Mobile Meals a Hit at Shawsheen Tech
BILLERICA -- This classroom has wheels.
Earlier this month, Shawsheen Valley Technical High School rolled out its newest addition to the curriculum: a purple and white, RV-sized food truck.
“How do we stay current?” said Andrew Pigeon, director of community services and post-secondary programs. “How do we make career and tech education exciting? So we said take it on the road.”
So far the truck -- paid for and assembled over the summer using a roughly $125,000 Skills Capital grant from the state -- has made a few test runs, including at a Veterans Day breakfast in Billerica and a school open house.
Last week, culinary arts students Anthony DiCesare, Cameron Sousa, Emma Caswell and John Durfee shuffled back and forth through the truck’s narrow corridor to serve chicken wings, arancini, purple potato chips, soup and salad.
The four -- who said their experience with food trucks is limited to Cluck Truck visits to football games -- jumped at the opportunity to be one of the first to serve food from the school’s vehicle.
“You’re in a food truck,” said Sousa, a senior from Wilmington. “You’re outside. It’s nice.”
And with the buzz around school, especially among the teachers, they didn’t lack for customers, even though it was a rainy day. Over a two-hour lunch period they estimate they served about 80 teachers.
The truck is equipped with a stove, grill, fryolators, four refrigerators, sinks, trays for warm and cool food and three ovens
“You’re able to make everything from scratch in there,” said DiCesare, a senior from Tewksbury, however that doesn’t mean they should.
While not as hot as a traditional kitchen, serving in a food truck does present other challenges. Time and space is limited meaning certain parts of the teacher’s lunches were pre-made. The corridor is also narrow. Each person in the truck was assigned a job and stuck with it, according to Caswell, a sophomore from Tewksbury.
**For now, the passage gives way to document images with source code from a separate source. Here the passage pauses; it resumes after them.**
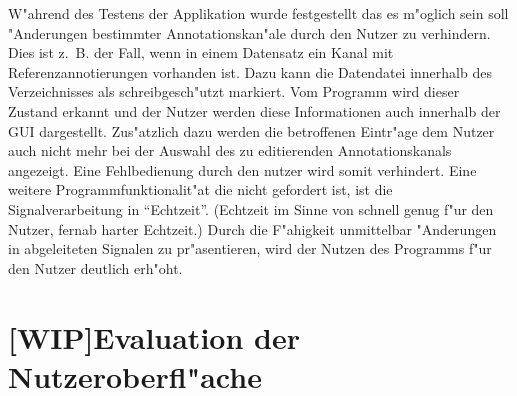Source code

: W"ahrend des Testens der Applikation wurde festgestellt das es m"oglich sein soll "Anderungen bestimmter Annotationskan"ale durch den Nutzer zu verhindern.
Dies ist z.~B. der Fall, wenn in einem Datensatz ein Kanal mit Referenzannotierungen vorhanden ist.
Dazu kann die Datendatei innerhalb des Verzeichnisses als schreibgesch"utzt markiert.
Vom Programm wird dieser Zustand erkannt und der Nutzer werden diese Informationen auch innerhalb der \ac{GUI} dargestellt.
Zus"atzlich dazu werden die betroffenen Eintr"age dem Nutzer auch nicht mehr bei der Auswahl des zu editierenden Annotationskanals angezeigt.
Eine Fehlbedienung durch den nutzer wird somit verhindert.
Eine weitere Programmfunktionalit"at die nicht gefordert ist, ist die Signalverarbeitung in "`Echtzeit"'.
(Echtzeit im Sinne von schnell genug f"ur den Nutzer, fernab harter Echtzeit.)
Durch die F"ahigkeit unmittelbar "Anderungen in abgeleiteten Signalen zu pr"asentieren, wird der Nutzen des Programms f"ur den Nutzer deutlich erh"oht.


\section{[WIP]Evaluation der Nutzeroberfl"ache}






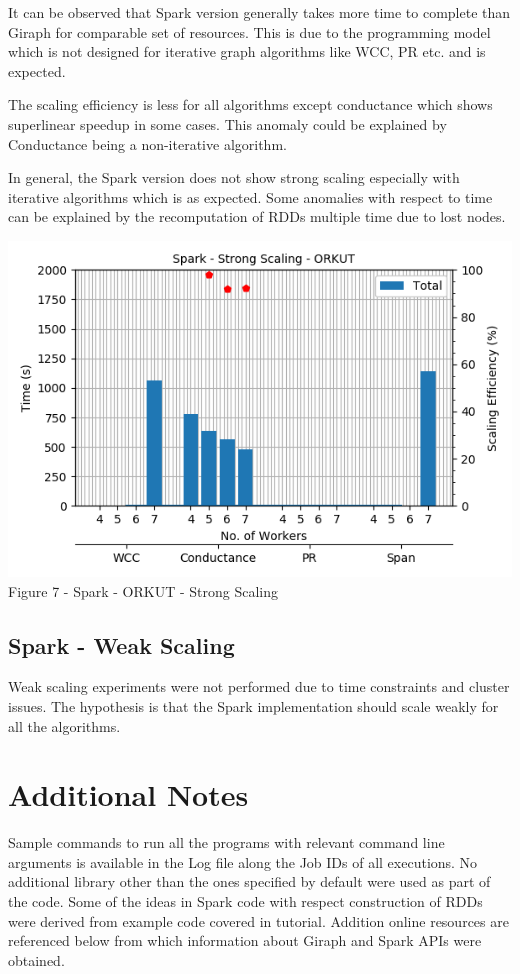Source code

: \documentclass[11pt,a4paper,oneside]{article}
\begin{document}
    It can be observed that Spark version generally takes more time to complete than Giraph for comparable set of resources. This is due to the programming model which is not designed for iterative graph algorithms like WCC, PR etc. and is expected.
    
    The scaling efficiency is less for all algorithms except conductance which shows superlinear speedup in some cases. This anomaly could be explained by Conductance being a non-iterative algorithm.
    
    In general, the Spark version does not show strong scaling especially with iterative algorithms which is as expected. Some anomalies with respect to time can be explained by the recomputation of RDDs multiple time due to lost nodes.
    

    \begin{center}
    	\includegraphics[scale=0.5]{7.png} \\
    	Figure 7 - Spark - ORKUT - Strong Scaling	
    \end{center}

   \subsection{Spark - Weak Scaling}
   
   Weak scaling experiments were not performed due to time constraints and cluster issues. The hypothesis is that the Spark implementation should scale weakly for all the algorithms.
   
   \section{Additional Notes}
   Sample commands to run all the programs with relevant command line arguments is available in the Log file along the Job IDs of all executions. No additional library other than the ones specified by default were used as part of the code. Some of the ideas in Spark code with respect construction of RDDs were derived from example code covered in tutorial. Addition online resources are referenced below from which information about Giraph and Spark APIs were obtained.
    
\end{document}
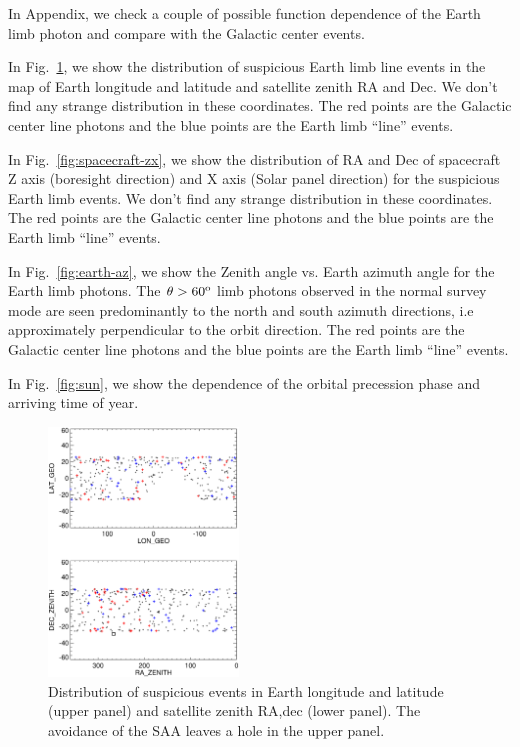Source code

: \documentclass[aps,twocolumn,prd,superscriptaddress,showpacs,nofootinbib,fixfloat]{revtex4}
\newcommand{\degree}{^{\rm o}}
\begin{document}
\appendix

In Appendix, we check a couple of possible function
dependence of the Earth limb photon and compare with the
Galactic center events. 

In Fig.~\ref{fig:geo-lonlat}, we show the distribution of
suspicious Earth limb line events in the map of Earth
longitude and latitude and satellite zenith RA and Dec. We
don't find any strange distribution in these
coordinates. The red points are the Galactic center line
photons and the blue points are the Earth limb ``line''
events.

In Fig.~\ref{fig:spacecraft-zx}, we show the distribution of
RA and Dec of spacecraft Z axis (boresight direction) and X
axis (Solar panel direction) for the suspicious Earth limb
events. We don't find any strange distribution in these
coordinates. The red points are the Galactic center line
photons and the blue points are the Earth limb ``line''
events.

In Fig.~\ref{fig:earth-az}, we show the Zenith angle
vs. Earth azimuth angle for the Earth limb photons. The
$\theta > 60\degree$ limb photons observed in the normal
survey mode are seen predominantly to the north and south
azimuth directions, i.e approximately perpendicular to the
orbit direction. The red points are the Galactic center line
photons and the blue points are the Earth limb ``line''
events.

In Fig.~\ref{fig:sun}, we show the dependence of the orbital
precession phase and arriving time of year.



\begin{figure}
  \centering
  \includegraphics[width=0.45\textwidth]{plots/geo-lonlat.ps}
  \caption{Distribution of suspicious events in Earth
  longitude and latitude (upper panel) and satellite zenith
  RA,dec (lower panel).   The avoidance of the SAA leaves a
  hole in the upper panel.}
  \label{fig:geo-lonlat}
\end{figure}
\end{document}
“You kind of all just need to pick a station and stay there,” she said.
Bob Roach is one of four instructors who is using the truck to teach students in the culinary arts program.
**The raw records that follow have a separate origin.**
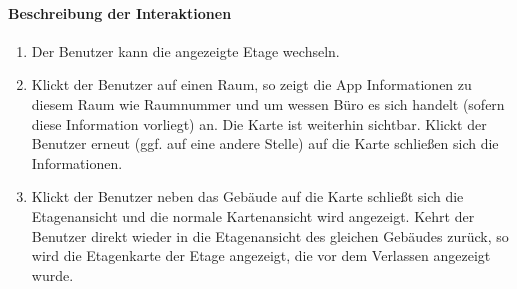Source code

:\paragraph{Beschreibung der Interaktionen}
\begin{enumerate}
    \item Der Benutzer kann die angezeigte Etage wechseln.
    \item Klickt der Benutzer auf einen Raum, so zeigt die App Informationen zu diesem Raum wie Raumnummer und um wessen Büro es sich handelt (sofern diese Information vorliegt) an. Die Karte ist weiterhin sichtbar. Klickt der Benutzer erneut (ggf. auf eine andere Stelle) auf die Karte schließen sich die Informationen.
    \item Klickt der Benutzer neben das Gebäude auf die Karte schließt sich die Etagenansicht und die normale Kartenansicht wird angezeigt. Kehrt der Benutzer direkt wieder in die Etagenansicht des gleichen Gebäudes zurück, so wird die Etagenkarte der Etage angezeigt, die vor dem Verlassen angezeigt wurde.
\end{enumerate}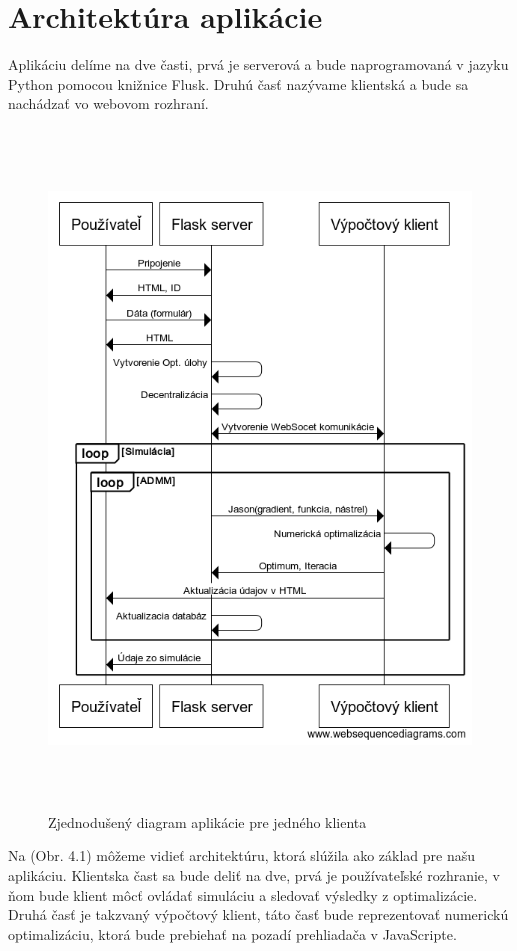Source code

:\section{Architektúra aplikácie}
Aplikáciu delíme na dve časti, prvá je serverová a bude naprogramovaná v jazyku Python pomocou knižnice Flusk. Druhú časť nazývame klientská a bude sa nachádzať vo webovom rozhraní.
\label{fig:ArchitekturaAPK}
\begin{figure}[H]	
	\centering
	\includegraphics[width=13cm,height=18cm]{images/Aplikacia}
	\caption{Zjednodušený diagram aplikácie pre jedného klienta}
\end{figure}
\newpage
Na (Obr. 4.1) môžeme vidieť architektúru, ktorá slúžila ako základ pre našu aplikáciu. Klientska čast sa bude deliť na dve, prvá je používateľské rozhranie, v ňom bude klient môcť ovládať simuláciu a sledovať výsledky z optimalizácie. Druhá časť je takzvaný výpočtový klient, táto časť bude reprezentovať numerickú optimalizáciu, ktorá bude prebiehať na pozadí prehliadača v JavaScripte. 
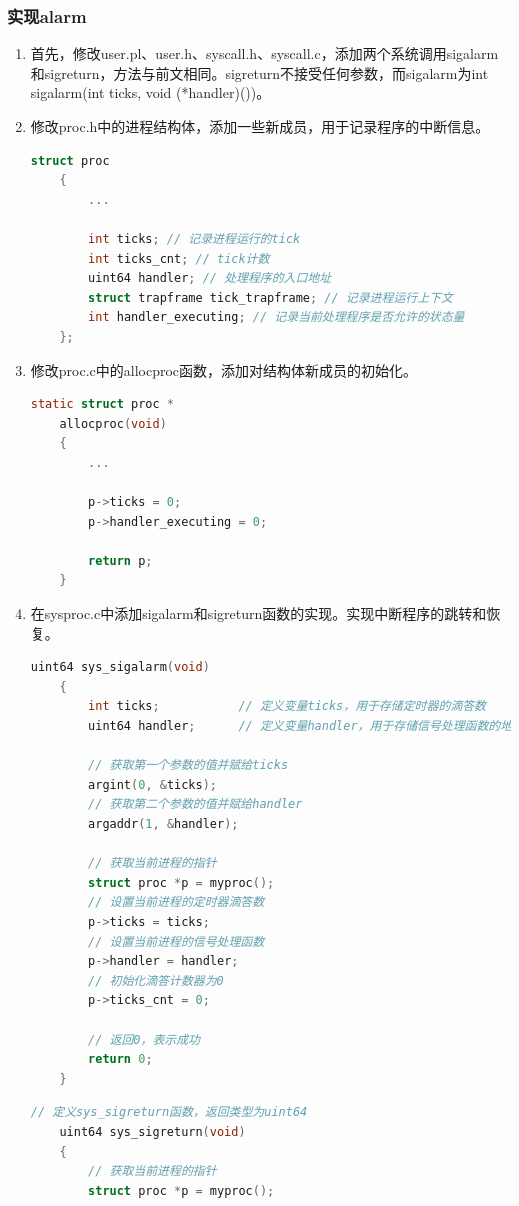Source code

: \subsubsection{实现alarm}
\begin{enumerate}
    \item 首先，修改user.pl、user.h、syscall.h、syscall.c，添加两个系统调用sigalarm和sigreturn，方法与前文相同。sigreturn不接受任何参数，而sigalarm为int sigalarm(int ticks, void (*handler)())。
    \item 修改proc.h中的进程结构体，添加一些新成员，用于记录程序的中断信息。
          \begin{lstlisting}[language=c, title=对进程结构体的修改]
    struct proc
    {
        ...

        int ticks; // 记录进程运行的tick
        int ticks_cnt; // tick计数
        uint64 handler; // 处理程序的入口地址
        struct trapframe tick_trapframe; // 记录进程运行上下文
        int handler_executing; // 记录当前处理程序是否允许的状态量
    };
    \end{lstlisting}
    \item 修改proc.c中的allocproc函数，添加对结构体新成员的初始化。
          \begin{lstlisting}[language=c,title=对allocproc函数的修改]
    static struct proc *
    allocproc(void)
    {
        ...

        p->ticks = 0;
        p->handler_executing = 0;

        return p;
    }
    \end{lstlisting}
    \item 在sysproc.c中添加sigalarm和sigreturn函数的实现。实现中断程序的跳转和恢复。
          \begin{lstlisting}[language=c,title=sys\_sigalarm的实现]
    uint64 sys_sigalarm(void)
    {
        int ticks;           // 定义变量ticks，用于存储定时器的滴答数
        uint64 handler;      // 定义变量handler，用于存储信号处理函数的地址

        // 获取第一个参数的值并赋给ticks
        argint(0, &ticks);   
        // 获取第二个参数的值并赋给handler
        argaddr(1, &handler);

        // 获取当前进程的指针
        struct proc *p = myproc();
        // 设置当前进程的定时器滴答数
        p->ticks = ticks;
        // 设置当前进程的信号处理函数
        p->handler = handler;
        // 初始化滴答计数器为0
        p->ticks_cnt = 0;

        // 返回0，表示成功
        return 0;
    }
    \end{lstlisting}
          \newpage
          \begin{lstlisting}[language=c,title=sys\_sigreturn的实现]
    // 定义sys_sigreturn函数，返回类型为uint64
    uint64 sys_sigreturn(void)
    {
        // 获取当前进程的指针
        struct proc *p = myproc();
    

\end{lstlisting}
\end{enumerate}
“What we’re doing is co-curriculum,” he said. “We just wrote it. Students are going to be able to plan, organize, market and then take the operation on the road.”
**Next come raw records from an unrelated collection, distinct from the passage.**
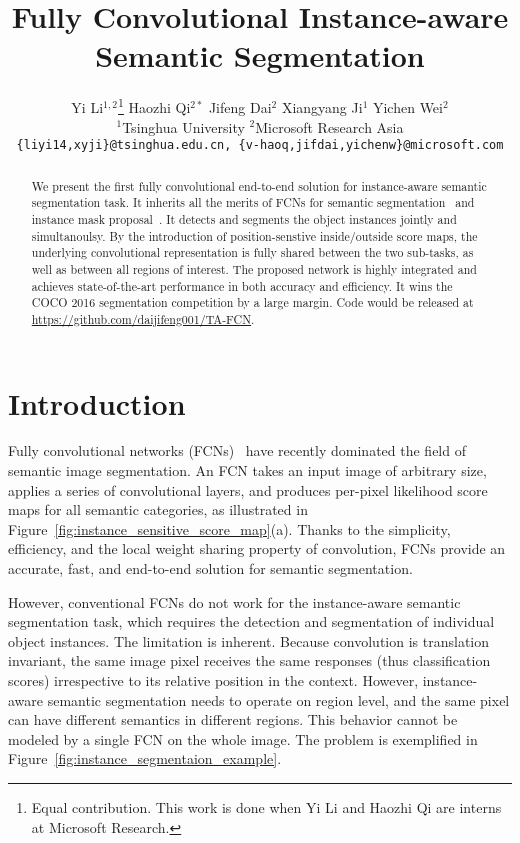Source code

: \documentclass[10pt,twocolumn,letterpaper]{article}
\begin{document}
\title{Fully Convolutional Instance-aware Semantic Segmentation}

\author{Yi Li$^{1,2}$\thanks{Equal contribution. This work is done when Yi Li and Haozhi Qi are interns at Microsoft Research.} \qquad Haozhi Qi$^{2*}$ \qquad Jifeng Dai$^{2}$ \qquad Xiangyang Ji$^1$ \qquad Yichen Wei$^2$\\
$^1$Tsinghua University \qquad \qquad \qquad $^2$Microsoft Research Asia \quad\quad\quad\quad\quad\quad\\
{\tt\small \{liyi14,xyji\}@tsinghua.edu.cn, \{v-haoq,jifdai,yichenw\}@microsoft.com}
}

\maketitle


\begin{abstract}
We present the first fully convolutional end-to-end solution for instance-aware semantic segmentation task. It inherits all the merits of FCNs for semantic segmentation~\cite{long2015fully} and instance mask proposal~\cite{dai2016instance}. It detects and segments the object instances jointly and simultanoulsy. By the introduction of position-senstive inside/outside score maps, the underlying convolutional representation is fully shared between the two sub-tasks, as well as between all regions of interest. The proposed network is highly integrated and achieves state-of-the-art performance in both accuracy and efficiency. It wins the COCO 2016 segmentation competition by a large margin. Code would be released at \url{https://github.com/daijifeng001/TA-FCN}.

\end{abstract}

\section{Introduction}
\label{sec.intro}
Fully convolutional networks (FCNs)~\cite{long2015fully} have recently dominated the field of semantic image segmentation. An FCN takes an input image of arbitrary size, applies a series of convolutional layers, and produces per-pixel likelihood score maps for all semantic categories, as illustrated in Figure~\ref{fig:instance_sensitive_score_map}(a). Thanks to the simplicity, efficiency, and the local weight sharing property of convolution, FCNs provide an accurate, fast, and end-to-end solution for semantic segmentation.

However, conventional FCNs do not work for the instance-aware semantic segmentation task, which requires the detection and segmentation of individual object instances. The limitation is inherent. Because convolution is translation invariant, the same image pixel receives the same responses (thus classification scores) irrespective to its relative position in the context. However, instance-aware semantic segmentation needs to operate on region level, and the same pixel can have different semantics in different regions. This behavior cannot be modeled by a single FCN on the whole image. The problem is exemplified in Figure~\ref{fig:instance_segmentaion_example}.
\end{document}
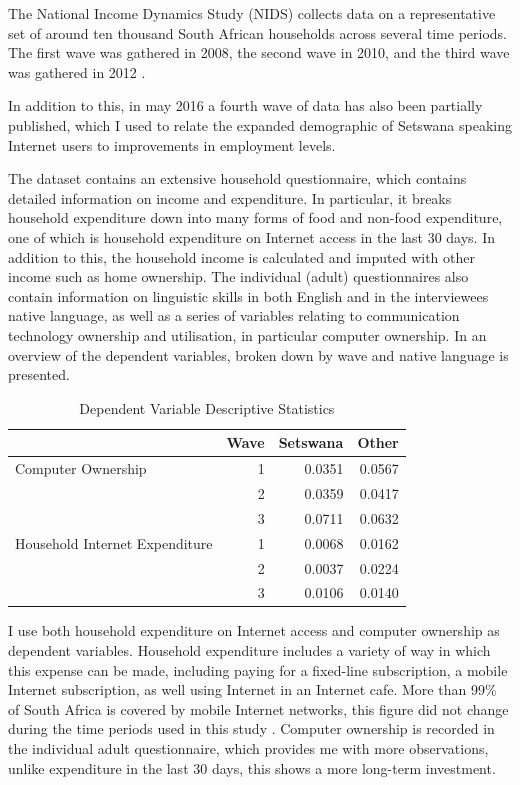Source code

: \documentclass[a4paper,british]{article}\usepackage[]{graphicx}\usepackage[]{xcolor}
\providecommand{\tabularnewline}{\\}
\begin{document}
\label{sec:data}The National Income Dynamics Study (NIDS) collects
data on a representative set of around ten thousand South African
households across several time periods. The first wave was gathered
in 2008, the second wave in 2010, and the third wave was gathered
in 2012 \citep{saldru2008nids,saldru2012nids,saldru2013nids}.

In addition to this, in may 2016 a fourth wave of data has also been
partially published, which I used to relate the expanded demographic
of Setswana speaking Internet users to improvements in employment
levels.

The dataset contains an extensive household questionnaire, which contains
detailed information on income and expenditure. In particular, it
breaks household expenditure down into many forms of food and non-food
expenditure, one of which is household expenditure on Internet access
in the last 30 days. In addition to this, the household income is
calculated and imputed with other income such as home ownership. The
individual (adult) questionnaires also contain information on linguistic
skills in both English and in the interviewees native language, as
well as a series of variables relating to communication technology
ownership and utilisation, in particular computer ownership. In 
an overview of the dependent variables, broken down by wave and native
language is presented.



\begin{table}[H]

\caption{Dependent Variable Descriptive Statistics}

\begin{centering}
\begin{tabular}{|l|r|r|r|}
\hline 
 &
Wave &
Setswana &
Other\tabularnewline
\hline 
\hline 
Computer Ownership &
1 &
0.0351 &
0.0567\tabularnewline
\hline 
 &
2 &
0.0359 &
0.0417\tabularnewline
\hline 
 &
3 &
0.0711 &
0.0632\tabularnewline
\hline 
Household Internet Expenditure &
1 &
0.0068 &
0.0162\tabularnewline
\hline 
 &
2 &
0.0037 &
0.0224\tabularnewline
\hline 
 &
3 &
0.0106 &
0.0140\tabularnewline
\hline 
\end{tabular}
\par\end{centering}
\end{table}

I use both household expenditure on Internet access and computer ownership
as dependent variables. Household expenditure includes a variety of
way in which this expense can be made, including paying for a fixed-line
subscription, a mobile Internet subscription, as well using Internet
in an Internet cafe. More than 99\% of South Africa is covered by
mobile Internet networks, this figure did not change during the time
periods used in this study \citep{international2015world}. Computer
ownership is recorded in the individual adult questionnaire, which
provides me with more observations, unlike expenditure in the last
30 days, this shows a more long-term investment.
\end{document}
Not only are food trucks a growing trend, but the investment required to start a food truck business is lower than a traditional brick-and-mortar restaurant, making it more accessible for recent high school graduates, he said.
“It’s a different operation where a student could actually graduate and go into business,” Roach said.
The school plans to continue teacher lunches and take the truck on the road to local community events and high school sports games, according to Pigeon.
He said he believes the food truck is the first owned by a vocational school in the state and educators from other institutions have inquired about it within weeks of its introduction.
With graduation just months away, Sousa said he doesn’t see his own career turning toward food trucks, but he is interested in what the truck might mean for his school.
“I’m excited to see how much the shop has grown by the addition of the food truck,” he said.